The alternative messaging app Parler sued Amazon in the District Court of Seattle for removing its app from the Amazon Web Services store, claiming the the tech giant was acting on a politically motivated double standard that it did not apply to the more maintstream Twitter.
“AWS’s decision to effectively terminate Parler’s account is apparently motivated by political animus,” the eighteen-page lawsuit reads. “It is also apparently designed to reduce competition in the microblogging services market to the benefit of Twitter.”
Parler told the court that the mater is a time-sensitive case, as they are seeing a sharp increase in downloads and need to capitalize on the trend.

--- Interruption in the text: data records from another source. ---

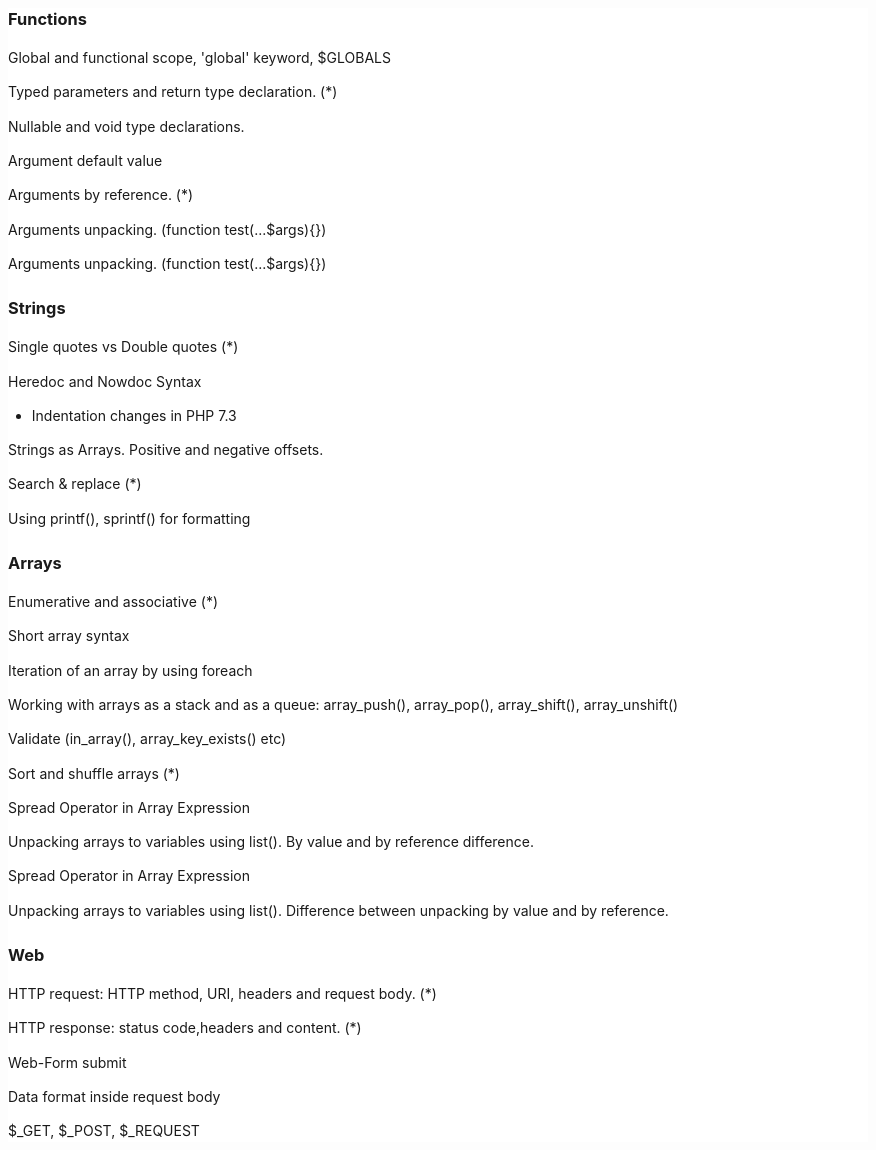 ### Functions
Global and functional scope, 'global' keyword, $GLOBALS

Typed parameters and return type declaration. (*) 

Nullable and void type declarations.

Argument default value

Arguments by reference. (*) 

Arguments unpacking. (function test(...$args){})

Arguments unpacking. (function test(...$args){})

### Strings
Single quotes vs Double quotes (*) 

Heredoc and Nowdoc Syntax
* Indentation changes in PHP 7.3

Strings as Arrays. Positive and negative offsets.

Search & replace (*)
 
Using printf(), sprintf() for formatting

### Arrays
Enumerative and associative (*)

Short array syntax

Iteration of an array by using foreach

Working with arrays as a stack and as a queue: array_push(), array_pop(), array_shift(), array_unshift()

Validate (in_array(), array_key_exists() etc)

Sort and shuffle arrays (*)

Spread Operator in Array Expression

Unpacking arrays to variables using list(). By value and by reference difference. 

Spread Operator in Array Expression

Unpacking arrays to variables using list(). Difference between unpacking by value and by reference. 

### Web
HTTP request: HTTP method, URI, headers and request body. (*)

HTTP response: status code,headers and content. (*)

Web-Form submit

Data format inside request body

$_GET, $_POST, $_REQUEST
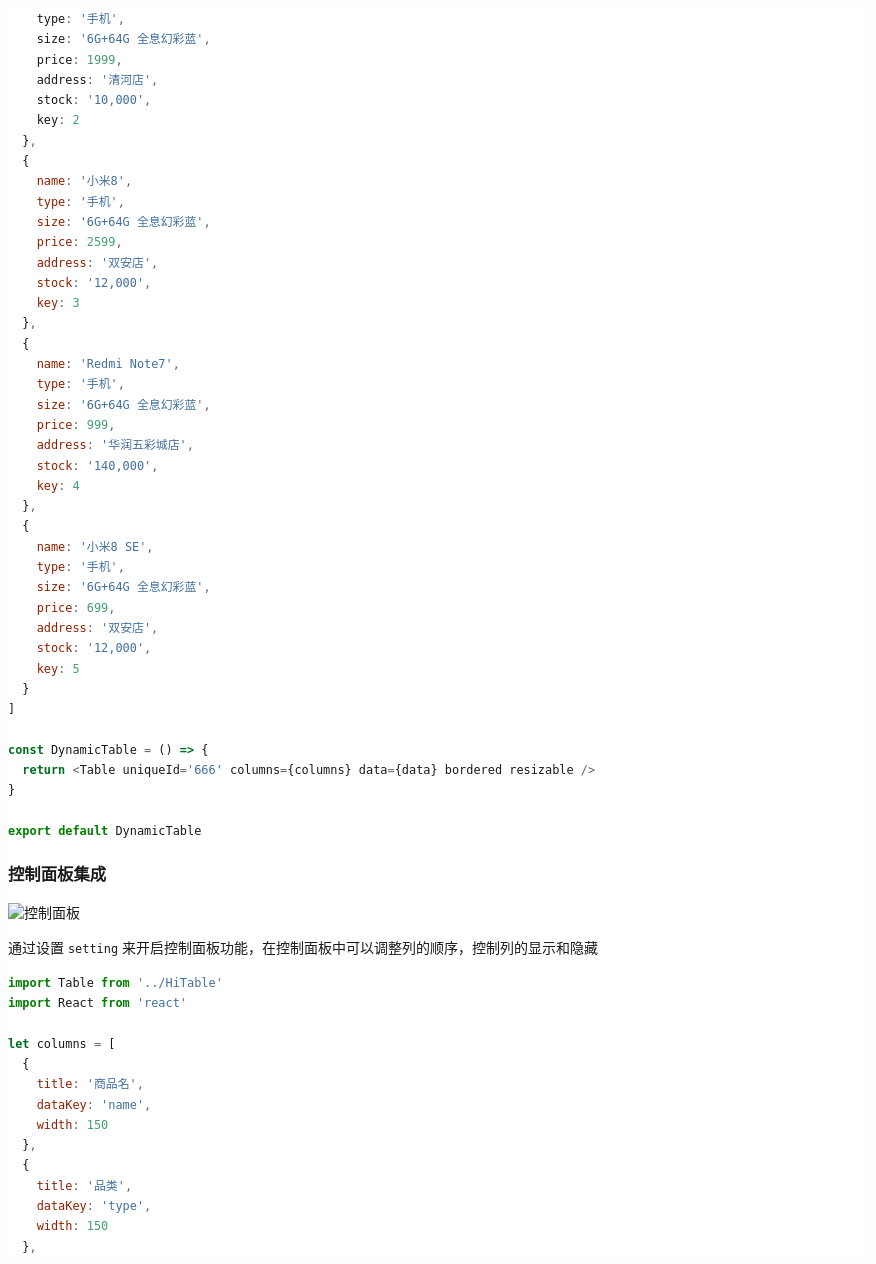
 ```js
    type: '手机',
    size: '6G+64G 全息幻彩蓝',
    price: 1999,
    address: '清河店',
    stock: '10,000',
    key: 2
  },
  {
    name: '小米8',
    type: '手机',
    size: '6G+64G 全息幻彩蓝',
    price: 2599,
    address: '双安店',
    stock: '12,000',
    key: 3
  },
  {
    name: 'Redmi Note7',
    type: '手机',
    size: '6G+64G 全息幻彩蓝',
    price: 999,
    address: '华润五彩城店',
    stock: '140,000',
    key: 4
  },
  {
    name: '小米8 SE',
    type: '手机',
    size: '6G+64G 全息幻彩蓝',
    price: 699,
    address: '双安店',
    stock: '12,000',
    key: 5
  }
]

const DynamicTable = () => {
  return <Table uniqueId='666' columns={columns} data={data} bordered resizable />
}

export default DynamicTable
```

### 控制面板集成

![控制面板](./src/demo/img/setting.jpg)

通过设置 `setting` 来开启控制面板功能，在控制面板中可以调整列的顺序，控制列的显示和隐藏

```js
import Table from '../HiTable'
import React from 'react'

let columns = [
  {
    title: '商品名',
    dataKey: 'name',
    width: 150
  },
  {
    title: '品类',
    dataKey: 'type',
    width: 150
  },
```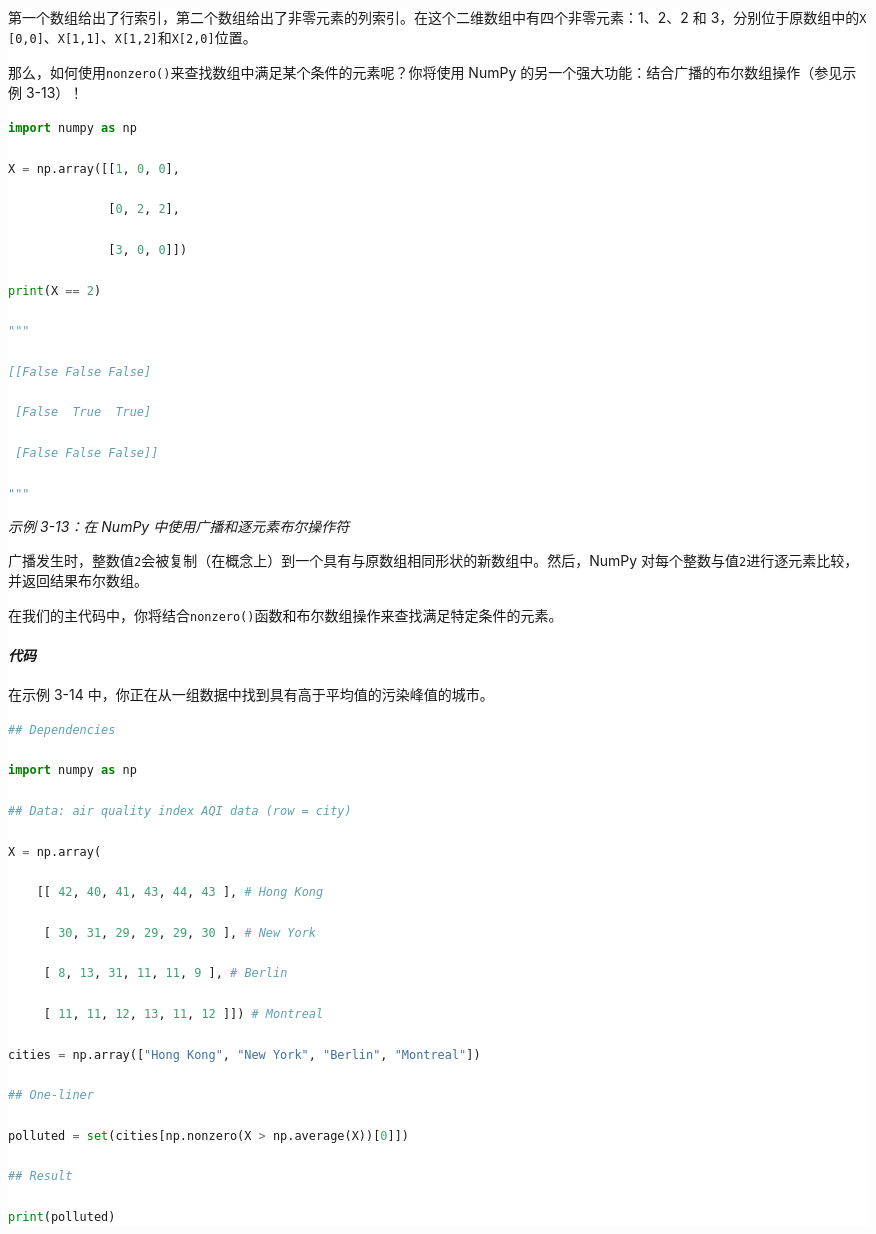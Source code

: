 第一个数组给出了行索引，第二个数组给出了非零元素的列索引。在这个二维数组中有四个非零元素：1、2、2 和 3，分别位于原数组中的`X[0,0]`、`X[1,1]`、`X[1,2]`和`X[2,0]`位置。

那么，如何使用`nonzero()`来查找数组中满足某个条件的元素呢？你将使用 NumPy 的另一个强大功能：结合广播的布尔数组操作（参见示例 3-13）！

```py
import numpy as np

X = np.array([[1, 0, 0],

              [0, 2, 2],

              [3, 0, 0]])

print(X == 2)

"""

[[False False False]

 [False  True  True]

 [False False False]]

"""
```

*示例 3-13：在 NumPy 中使用广播和逐元素布尔操作符*

广播发生时，整数值`2`会被复制（在概念上）到一个具有与原数组相同形状的新数组中。然后，NumPy 对每个整数与值`2`进行逐元素比较，并返回结果布尔数组。

在我们的主代码中，你将结合`nonzero()`函数和布尔数组操作来查找满足特定条件的元素。

#### ***代码***

在示例 3-14 中，你正在从一组数据中找到具有高于平均值的污染峰值的城市。

```py
## Dependencies

import numpy as np

## Data: air quality index AQI data (row = city)

X = np.array(

    [[ 42, 40, 41, 43, 44, 43 ], # Hong Kong

     [ 30, 31, 29, 29, 29, 30 ], # New York

     [ 8, 13, 31, 11, 11, 9 ], # Berlin

     [ 11, 11, 12, 13, 11, 12 ]]) # Montreal

cities = np.array(["Hong Kong", "New York", "Berlin", "Montreal"])

## One-liner

polluted = set(cities[np.nonzero(X > np.average(X))[0]])

## Result

print(polluted)
```
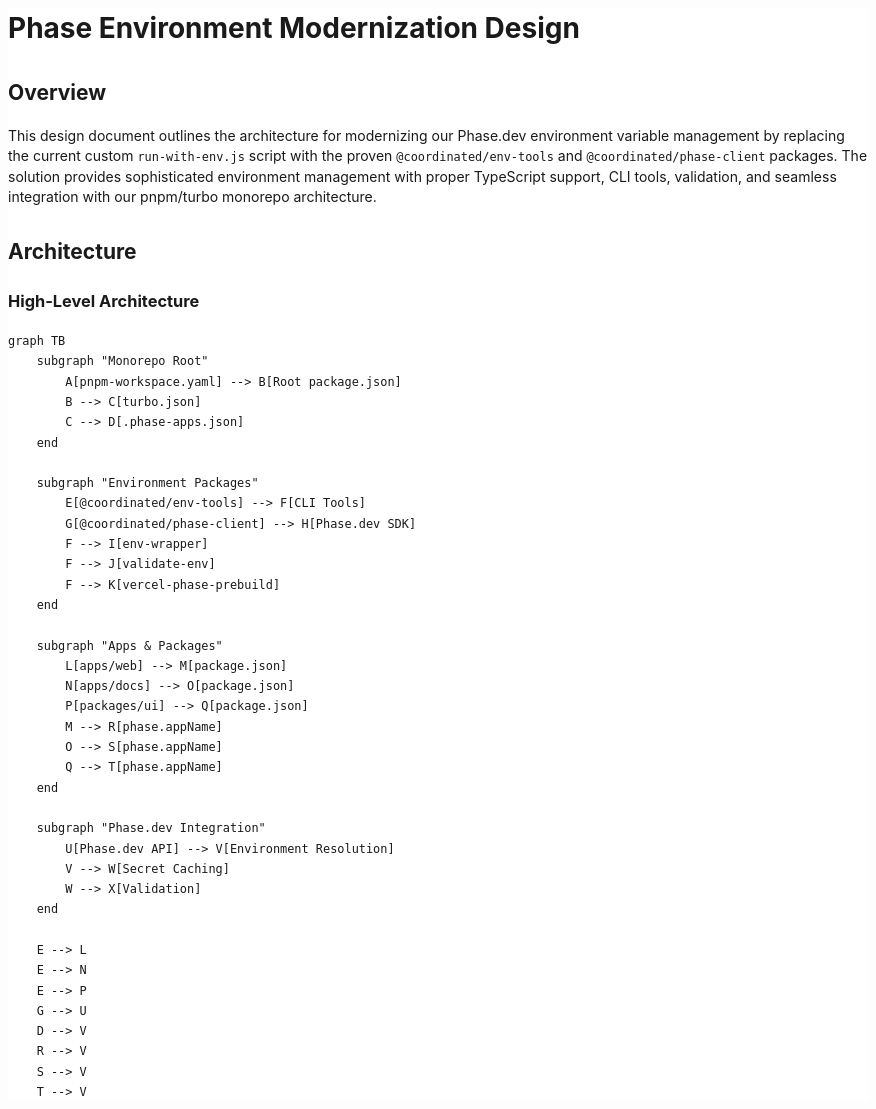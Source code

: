 # Phase Environment Modernization Design

## Overview

This design document outlines the architecture for modernizing our Phase.dev environment variable management by replacing the current custom `run-with-env.js` script with the proven `@coordinated/env-tools` and `@coordinated/phase-client` packages. The solution provides sophisticated environment management with proper TypeScript support, CLI tools, validation, and seamless integration with our pnpm/turbo monorepo architecture.

## Architecture

### High-Level Architecture

```mermaid
graph TB
    subgraph "Monorepo Root"
        A[pnpm-workspace.yaml] --> B[Root package.json]
        B --> C[turbo.json]
        C --> D[.phase-apps.json]
    end
    
    subgraph "Environment Packages"
        E[@coordinated/env-tools] --> F[CLI Tools]
        G[@coordinated/phase-client] --> H[Phase.dev SDK]
        F --> I[env-wrapper]
        F --> J[validate-env]
        F --> K[vercel-phase-prebuild]
    end
    
    subgraph "Apps & Packages"
        L[apps/web] --> M[package.json]
        N[apps/docs] --> O[package.json]
        P[packages/ui] --> Q[package.json]
        M --> R[phase.appName]
        O --> S[phase.appName]
        Q --> T[phase.appName]
    end
    
    subgraph "Phase.dev Integration"
        U[Phase.dev API] --> V[Environment Resolution]
        V --> W[Secret Caching]
        W --> X[Validation]
    end
    
    E --> L
    E --> N
    E --> P
    G --> U
    D --> V
    R --> V
    S --> V
    T --> V
```
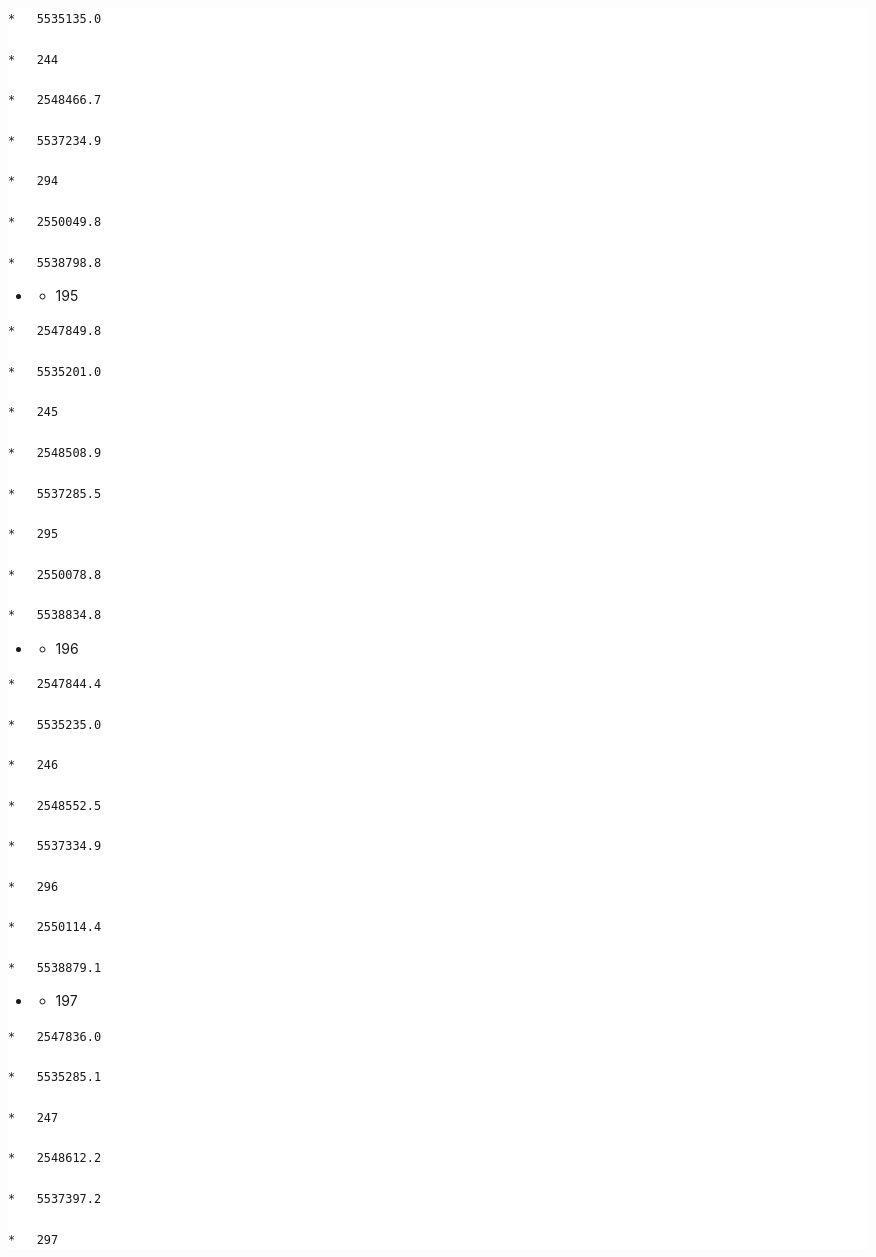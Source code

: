     *   5535135.0

    *   244

    *   2548466.7

    *   5537234.9

    *   294

    *   2550049.8

    *   5538798.8


*    *   195

    *   2547849.8

    *   5535201.0

    *   245

    *   2548508.9

    *   5537285.5

    *   295

    *   2550078.8

    *   5538834.8


*    *   196

    *   2547844.4

    *   5535235.0

    *   246

    *   2548552.5

    *   5537334.9

    *   296

    *   2550114.4

    *   5538879.1


*    *   197

    *   2547836.0

    *   5535285.1

    *   247

    *   2548612.2

    *   5537397.2

    *   297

Parler's user base expanded by 825,000 installs from the Apple and Google stores between Wednesday and Sunday, a more than 1,000 percent increase from the same period a week earlier, according to The Hill.
AWS, Google, and Apple have all removed Parler from their stores, making it effectively inaccessible form the bulk of Americans, after it was used to coordinate and incite demonstrations against Joe Biden's victory. The worst of these was the recent Capitol Riots, which left several people dead.
Amazon, for its part, has said that Parler is not adequately moderating calls to violence or terrorism, sending the app nearly one hundred examples of such posts along with a letter explaining that the app had been removed.